### EXERCISE
Only the lines that hold "Launcher" should be in the answer, each copied from the data below.
* * * * * * * * *
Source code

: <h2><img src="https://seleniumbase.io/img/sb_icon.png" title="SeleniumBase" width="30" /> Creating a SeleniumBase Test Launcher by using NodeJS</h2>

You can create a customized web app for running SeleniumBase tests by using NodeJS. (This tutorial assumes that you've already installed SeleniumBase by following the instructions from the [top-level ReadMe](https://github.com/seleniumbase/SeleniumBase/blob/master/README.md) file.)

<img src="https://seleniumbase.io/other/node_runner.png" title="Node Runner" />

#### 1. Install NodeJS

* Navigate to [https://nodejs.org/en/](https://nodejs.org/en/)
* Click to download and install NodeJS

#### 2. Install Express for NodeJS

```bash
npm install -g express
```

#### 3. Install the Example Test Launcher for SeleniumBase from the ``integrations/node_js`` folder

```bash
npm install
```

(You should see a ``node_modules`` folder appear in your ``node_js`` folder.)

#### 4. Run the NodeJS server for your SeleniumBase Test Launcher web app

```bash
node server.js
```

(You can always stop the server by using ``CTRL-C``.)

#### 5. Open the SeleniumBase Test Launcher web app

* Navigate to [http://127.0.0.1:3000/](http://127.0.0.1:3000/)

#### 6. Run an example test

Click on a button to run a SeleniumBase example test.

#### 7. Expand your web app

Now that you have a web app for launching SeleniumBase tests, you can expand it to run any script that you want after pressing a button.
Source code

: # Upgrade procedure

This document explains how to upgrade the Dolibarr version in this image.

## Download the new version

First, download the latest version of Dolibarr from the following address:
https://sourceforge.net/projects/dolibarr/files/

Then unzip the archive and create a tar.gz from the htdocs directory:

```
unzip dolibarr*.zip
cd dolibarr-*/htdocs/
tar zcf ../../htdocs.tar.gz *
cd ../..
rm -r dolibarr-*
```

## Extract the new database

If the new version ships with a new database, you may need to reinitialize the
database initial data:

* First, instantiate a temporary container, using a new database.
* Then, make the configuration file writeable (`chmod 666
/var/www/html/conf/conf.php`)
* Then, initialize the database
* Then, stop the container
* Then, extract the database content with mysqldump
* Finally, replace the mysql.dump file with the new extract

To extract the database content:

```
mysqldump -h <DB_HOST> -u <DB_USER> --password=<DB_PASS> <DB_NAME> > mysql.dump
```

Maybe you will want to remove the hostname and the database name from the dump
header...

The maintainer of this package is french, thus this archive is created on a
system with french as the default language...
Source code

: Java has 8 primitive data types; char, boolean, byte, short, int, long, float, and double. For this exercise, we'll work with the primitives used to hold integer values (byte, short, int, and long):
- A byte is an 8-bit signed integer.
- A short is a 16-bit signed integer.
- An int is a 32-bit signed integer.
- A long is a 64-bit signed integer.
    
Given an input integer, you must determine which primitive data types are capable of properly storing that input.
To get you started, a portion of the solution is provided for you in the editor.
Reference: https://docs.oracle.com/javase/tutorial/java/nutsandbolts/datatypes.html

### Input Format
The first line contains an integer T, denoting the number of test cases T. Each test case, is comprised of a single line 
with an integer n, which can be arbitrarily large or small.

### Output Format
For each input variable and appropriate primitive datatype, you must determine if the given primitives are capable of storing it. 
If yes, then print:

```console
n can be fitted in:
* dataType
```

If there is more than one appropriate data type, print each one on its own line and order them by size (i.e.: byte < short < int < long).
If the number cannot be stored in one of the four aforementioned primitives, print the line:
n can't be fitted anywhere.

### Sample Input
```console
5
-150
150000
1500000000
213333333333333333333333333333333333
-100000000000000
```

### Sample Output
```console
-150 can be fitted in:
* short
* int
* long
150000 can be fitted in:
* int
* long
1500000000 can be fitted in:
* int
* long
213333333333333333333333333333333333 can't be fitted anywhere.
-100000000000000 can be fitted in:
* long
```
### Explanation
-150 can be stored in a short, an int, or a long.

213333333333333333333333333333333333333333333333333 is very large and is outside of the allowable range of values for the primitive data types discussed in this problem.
* * * * * * * * *
### RESPONSE
: <h2><img src="https://seleniumbase.io/img/sb_icon.png" title="SeleniumBase" width="30" /> Creating a SeleniumBase Test Launcher by using NodeJS</h2>
#### 3. Install the Example Test Launcher for SeleniumBase from the ``integrations/node_js`` folder
#### 4. Run the NodeJS server for your SeleniumBase Test Launcher web app
#### 5. Open the SeleniumBase Test Launcher web app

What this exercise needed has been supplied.